D&D.Sci Holiday Special: How the Grinch Pessimized Christmas Evaluation & Ruleset
post by aphyer · 2022-01-11T01:29:59.816Z · LW · GW · 3 commentsContents
RULESET DATASET GENERATION STRATEGY LEADERBOARD FEEDBACK REQUEST None 3 comments
This is a follow-up to [LW · GW]last week's D&D.Sci scenario [LW · GW]: if you intend to play that, and haven't done so yet, you should do so now before spoiling yourself.
Full generation code is available here if you are interested, or you can read on.
RULESET
Each of the six toys makes a different amount of noise depending on what child receives it:
- A Blum-Blooper makes 6 noise.
- A Fum-Foozler is more popular with female Who children - it makes 8 noise with a female Who child but only 4 noise with a male one.
- A Gah-Ginka is very noisy, but too simple to hold the attention of older children for long. It makes 11 noise - 1/2 (rounded down) the child's age (so anywhere from 11 for an Age 1 child to 5 for an Age 12 child).
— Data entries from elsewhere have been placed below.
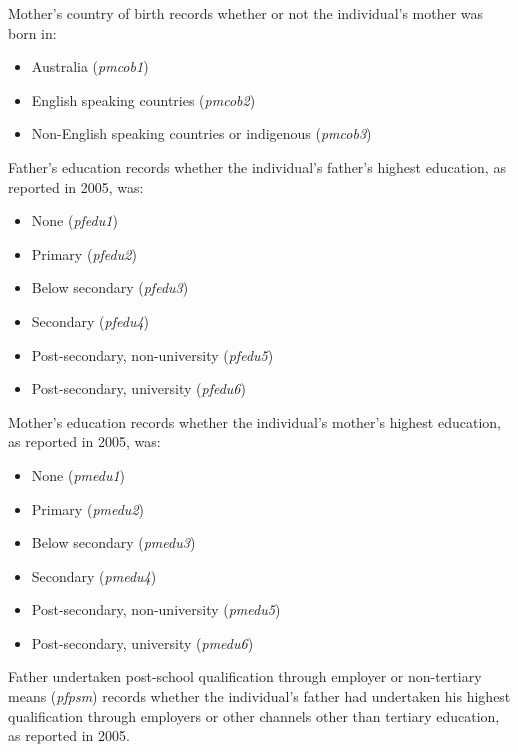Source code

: \documentclass[12pt, a4paper]{article}
\begin{document}
Mother’s country of birth records whether or not the individual’s mother was born in:
\begin{itemize}
  \item Australia (\textit{p\textunderscore{}mcob1}) 
  \item English speaking countries (\textit{p\textunderscore{}mcob2})
  \item Non-English speaking countries or indigenous (\textit{p\textunderscore{}mcob3})
\end{itemize}  
 
Father’s education records whether the individual’s father’s highest education, as reported in 2005, was:
\begin{itemize}
  \item None (\textit{p\textunderscore{}fedu1})
  \item Primary (\textit{p\textunderscore{}fedu2})
  \item Below secondary (\textit{p\textunderscore{}fedu3})
  \item Secondary (\textit{p\textunderscore{}fedu4})
  \item Post-secondary, non-university (\textit{p\textunderscore{}fedu5})
  \item Post-secondary, university (\textit{p\textunderscore{}fedu6}) 
\end{itemize}
 
Mother’s education records whether the individual’s mother’s highest education, as reported in 2005, was:
\begin{itemize}
  \item None (\textit{p\textunderscore{}medu1})
  \item Primary (\textit{p\textunderscore{}medu2})
  \item Below secondary (\textit{p\textunderscore{}medu3})
  \item Secondary (\textit{p\textunderscore{}medu4})
  \item Post-secondary, non-university (\textit{p\textunderscore{}medu5})
  \item Post-secondary, university (\textit{p\textunderscore{}medu6}) 
\end{itemize}  
 
Father undertaken post-school qualification through employer or non-tertiary means (\textit{p\textunderscore{}fpsm}) records whether the individual’s father had undertaken his highest qualification through employers or other channels other than tertiary education, as reported in 2005. 
\end{document}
- A Sloo-Slonker is complicated, and small Who children won't use it very much. It makes 5 noise + 1/2 (rounded down) the child's age (so anywhere from 5 for an Age 1 child to 11 for an Age 12 child).
- A Trum-Troopa can be used to hold very noisy Trum-Troopa Battles with other Trum-Troopas. If another Who child in the same family (having the same middle name e.g. Cindy Lou Who is in the Lou family) also has a Trum-Troopa, it makes 10 noise. If not, it makes only 5.
- A Who-Whonker is more popular with male Who children (who prefer Whonking things for some reason). It makes 9 noise with a male Who child but only 5 noise with a female one.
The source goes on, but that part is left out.